A dire il vero, non è mancato anche il danno dovuto all’erosione marina, causata in buona parte da fatti naturali, come il riscaldamento della Terra, ma anche da interventi umani quali maxi porti, pennelli, briglie sui fiumi ed altro ancora.

Eppure gli ecosistemi dunali sono importanti non solo da un punto di vista paesaggistico (superiamo però il concetto di paesaggio sostituendolo con quello di ambiente), ma soprattutto come mitigazione delle mareggiate e come presenza di biodiversità: quanti uccelli migratori protetti scelgono infatti proprio questo habitat.

Conservarli era ed è una priorità per la salute dell’ambiente e la tutela del territorio; tuttavia, sono rimasti purtroppo esigui relitti di questi ecosistemi dunali e si tende, come dimostrano anche i fatti recenti del Jova beach tour – sponsorizzato, ahinoi!, dal Wwf Italia – a farli sparire sotto i colpi dell’ingordigia irresponsabile umana.

Tuttavia, una fascia dunale di circa 400 metri, ancora presente a Villammare (comune salernitano di Vibonati), con tre piccoli ruscelli perenni, è stata tre anni fa richiesta al comune presentando un progetto di tutela e rinaturazione dal Wwf Campania. Non sono mancati in questi tre anni problemi dovuti a vandalismo gratuito, come furti di paletti e corda marinara messi per recintare la duna, a passaggi di persone e auto, a continue pressioni per ottenere autorizzazioni di lidi balneari sulla spiaggia.

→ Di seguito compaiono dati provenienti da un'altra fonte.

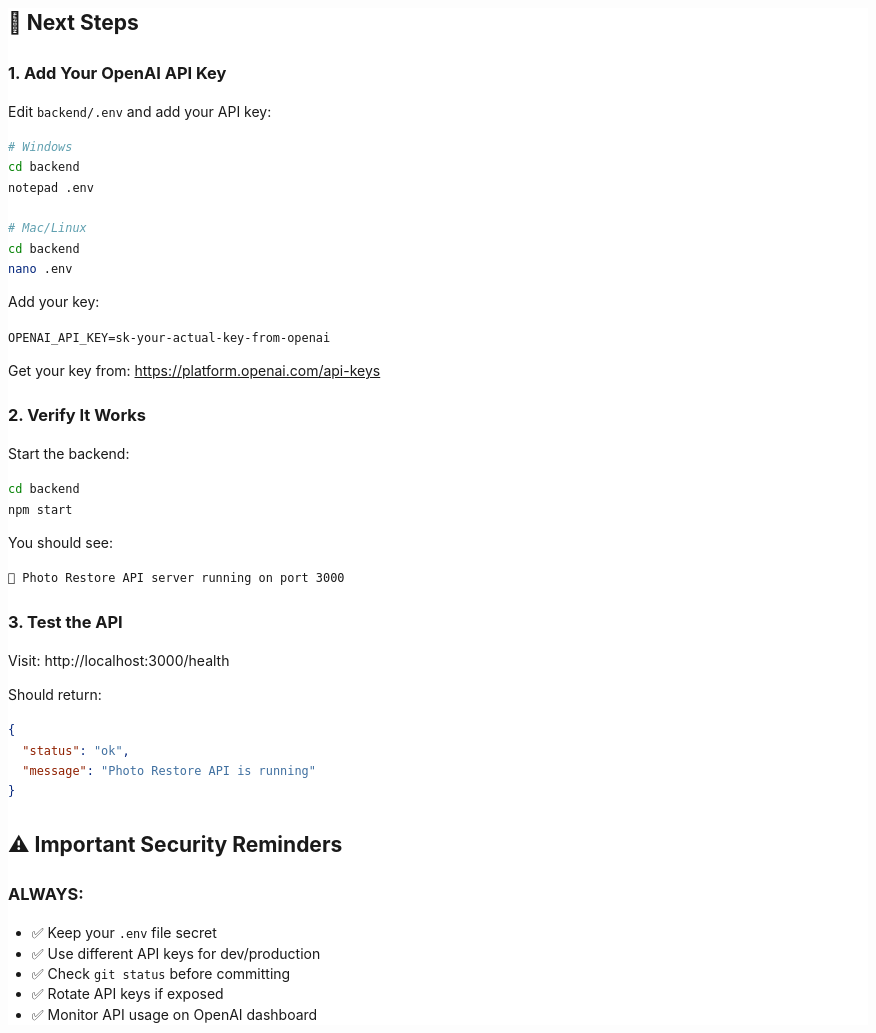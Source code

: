 ## 🚀 Next Steps

### 1. Add Your OpenAI API Key

Edit `backend/.env` and add your API key:

```bash
# Windows
cd backend
notepad .env

# Mac/Linux
cd backend
nano .env
```

Add your key:
```
OPENAI_API_KEY=sk-your-actual-key-from-openai
```

Get your key from: https://platform.openai.com/api-keys

### 2. Verify It Works

Start the backend:
```bash
cd backend
npm start
```

You should see:
```
🚀 Photo Restore API server running on port 3000
```

### 3. Test the API

Visit: http://localhost:3000/health

Should return:
```json
{
  "status": "ok",
  "message": "Photo Restore API is running"
}
```

## ⚠️ Important Security Reminders

### ALWAYS:
- ✅ Keep your `.env` file secret
- ✅ Use different API keys for dev/production
- ✅ Check `git status` before committing
- ✅ Rotate API keys if exposed
- ✅ Monitor API usage on OpenAI dashboard
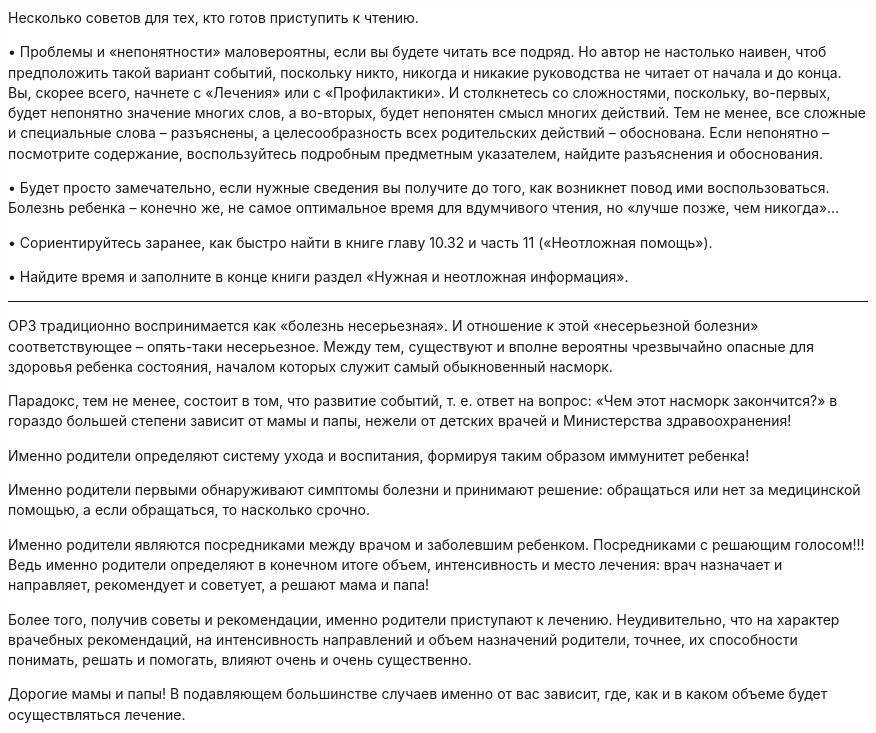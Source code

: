 Несколько советов для тех, кто готов приступить к чтению.

• Проблемы и «непонятности» маловероятны, если вы будете читать все
подряд. Но автор не настолько наивен, чтоб предположить такой вариант
событий, поскольку никто, никогда и никакие руководства не читает от
начала и до конца. Вы, скорее всего, начнете с «Лечения» или с
«Профилактики». И столкнетесь со сложностями, поскольку, во-первых,
будет непонятно значение многих слов, а во-вторых, будет непонятен смысл
многих действий. Тем не менее, все сложные и специальные слова –
разъяснены, а целесообразность всех родительских действий – обоснована.
Если непонятно – посмотрите содержание, воспользуйтесь подробным
предметным указателем, найдите разъяснения и обоснования.

• Будет просто замечательно, если нужные сведения вы получите до того,
как возникнет повод ими воспользоваться. Болезнь ребенка – конечно же,
не самое оптимальное время для вдумчивого чтения, но «лучше позже, чем
никогда»…

• Сориентируйтесь заранее, как быстро найти в книге главу 10.32 и часть
11 («Неотложная помощь»).

• Найдите время и заполните в конце книги раздел «Нужная и неотложная
информация».

------------------------------------------------------------------------

ОРЗ традиционно воспринимается как «болезнь несерьезная». И отношение к
этой «несерьезной болезни» соответствующее – опять-таки несерьезное.
Между тем, существуют и вполне вероятны чрезвычайно опасные для здоровья
ребенка состояния, началом которых служит самый обыкновенный насморк.

Парадокс, тем не менее, состоит в том, что развитие событий, т. е. ответ
на вопрос: «Чем этот насморк закончится?» в гораздо большей степени
зависит от мамы и папы, нежели от детских врачей и Министерства
здравоохранения!

Именно родители определяют систему ухода и воспитания, формируя таким
образом иммунитет ребенка!

Именно родители первыми обнаруживают симптомы болезни и принимают
решение: обращаться или нет за медицинской помощью, а если обращаться,
то насколько срочно.

Именно родители являются посредниками между врачом и заболевшим
ребенком. Посредниками с решающим голосом!!! Ведь именно родители
определяют в конечном итоге объем, интенсивность и место лечения: врач
назначает и направляет, рекомендует и советует, а решают мама и папа!

Более того, получив советы и рекомендации, именно родители приступают к
лечению. Неудивительно, что на характер врачебных рекомендаций, на
интенсивность направлений и объем назначений родители, точнее, их
способности понимать, решать и помогать, влияют очень и очень
существенно.

Дорогие мамы и папы! В подавляющем большинстве случаев именно от вас
зависит, где, как и в каком объеме будет осуществляться лечение.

Problemi dovuti alla mancanza di una presenza fattiva del comune, malgrado il progetto fosse stato accettato con delibera di Giunta. Adesso però la fascia dunale di Villammare, quasi completamente recintata con paletti di legno e corda marinara (a nostre spese), è tornata ad essere ricca di essenze tipiche allora non presenti, come varie specie di Euphorbia, la Santolina, la cuscuta scadens e di comunità vegetali interessanti. Fatti che dimostrano che alla “Natura si comanda solo ubbidendole”, come ebbe a dire Francesco Bacone.

Ma quello che ci conforta di più è la presenza di nidificazioni (ben 4 in 2 anni) del Corriere piccolo. Nidi con otto uova addirittura (due femmine che covano nello stesso nido. Famiglia allargata si potrebbe affermare): fatto eccezionale che l’associazione ornitologica campana ARDEA sta studiando.

Vi sono altre occasioni nel Cilento di tutela e conservazione di fasce dunali ancora sopravvissute – dimenticate? – ma mancano attivisti disponibili e gli aiuti di amministrazioni locali, che hanno ben altri interessi da realizzare.

Arenile e duna sono sistemi strettamente collegati e quindi mantenerli integri è molto importante. Sono stati quindi sistemati alla fine dei tre corridoi che conducono al mare portacenere di coccio e “alberi” ove appendere le bottiglie di plastica invece che gettarle nel bidone della differenziata offerto dal comune. Una minoranza di bagnanti sembra proprio che condivida e apprezzi l’iniziativa, perché ogni giorno troviamo tante bottiglie appese all’albero e cicche nel portacenere. Addirittura qualche turista ha aggiunto una iniziativa ulteriore alquanto gradita, appendendo posacenere portatili (scatolette di tonno?) da usare e restituire.

Sarà possibile allargare questa iniziativa di tutela e conservazione di fasce dunali, fondamentali per il territorio? Iniziative che dovrebbero essere prese in considerazione dal nostro Parco nazionale, il più esteso e blasonato parco naturale d’Italia.